Origen
Por Fernando Marañón.
Manipuladores de sueños que engañan para robar ideas o depositarlas donde no las había se pasean por la pantalla llena de decorados suntuosos, actores cool y alucinaciones milimetradas. Di Caprio recupera el pulso de Infiltrados y da el tono exacto a un yonki de la pesadilla romántica, mientras los demás se conforman con acompañarle para facilitar las explicaciones de la trama (quizá demasiadas) y Marion Cotillard aparece cuando conviene y le mete alma al espectáculo.
Nolan es lo más parecido a un autor que tienen entre los nuevos directores de Hollywood, tal y como allí se entiende (“como no hagas taquilla te metes la autoría en el culo”), porque sus argumentos son originales y cuentan siempre con una premisa novedosa (el rebobinado de la memoria, el insomnio, la magia real o simulada).

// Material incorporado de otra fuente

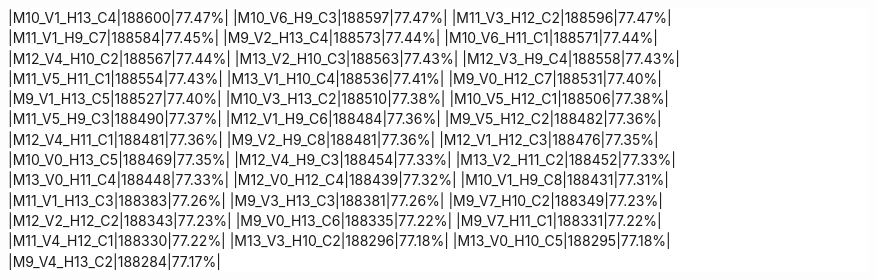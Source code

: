 |M10_V1_H13_C4|188600|77.47%|
|M10_V6_H9_C3|188597|77.47%|
|M11_V3_H12_C2|188596|77.47%|
|M11_V1_H9_C7|188584|77.45%|
|M9_V2_H13_C4|188573|77.44%|
|M10_V6_H11_C1|188571|77.44%|
|M12_V4_H10_C2|188567|77.44%|
|M13_V2_H10_C3|188563|77.43%|
|M12_V3_H9_C4|188558|77.43%|
|M11_V5_H11_C1|188554|77.43%|
|M13_V1_H10_C4|188536|77.41%|
|M9_V0_H12_C7|188531|77.40%|
|M9_V1_H13_C5|188527|77.40%|
|M10_V3_H13_C2|188510|77.38%|
|M10_V5_H12_C1|188506|77.38%|
|M11_V5_H9_C3|188490|77.37%|
|M12_V1_H9_C6|188484|77.36%|
|M9_V5_H12_C2|188482|77.36%|
|M12_V4_H11_C1|188481|77.36%|
|M9_V2_H9_C8|188481|77.36%|
|M12_V1_H12_C3|188476|77.35%|
|M10_V0_H13_C5|188469|77.35%|
|M12_V4_H9_C3|188454|77.33%|
|M13_V2_H11_C2|188452|77.33%|
|M13_V0_H11_C4|188448|77.33%|
|M12_V0_H12_C4|188439|77.32%|
|M10_V1_H9_C8|188431|77.31%|
|M11_V1_H13_C3|188383|77.26%|
|M9_V3_H13_C3|188381|77.26%|
|M9_V7_H10_C2|188349|77.23%|
|M12_V2_H12_C2|188343|77.23%|
|M9_V0_H13_C6|188335|77.22%|
|M9_V7_H11_C1|188331|77.22%|
|M11_V4_H12_C1|188330|77.22%|
|M13_V3_H10_C2|188296|77.18%|
|M13_V0_H10_C5|188295|77.18%|
|M9_V4_H13_C2|188284|77.17%|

En el debe, que esas premisas condicionan sus guiones de arriba a abajo. De ahí que a menudo dejen un regusto a máquina de precisión hasta para el espectador pasado de copas.
Origen es también una máquina de precisión, quizá la más perfecta de las que ha hecho hasta ahora, pero la presencia de la Cotillard la reduce a un bonito colgante adornándole el escote. El auténtico sueño es ella, mientras la misión de realidades simuladas para millonarios invulnerables que recorre el metraje importa lo mismo que una persecución automovilística, un aparatoso tiroteo o un edificio derrumbándose en cualquier película americana de presupuesto medio. Afortunadamente, Di Caprio y Nolan parecen saberlo y eso alimenta el conjunto de intriga auténtica.
Se rumorea que Origen revolucionará el cine de los próximos años. No lo creo. Encontrar después de las doce de la noche la salida de un centro comercial al desierto poligonero cuando las tiendas están cerradas pero todo permanece iluminado profusamente entre apliques multimarca y restaurantes de cartón piedra, está tan cerca de un sueño inquietante en el siglo XXI como la película de Nolan.
Salvo porque la Cotillard no aparece en él.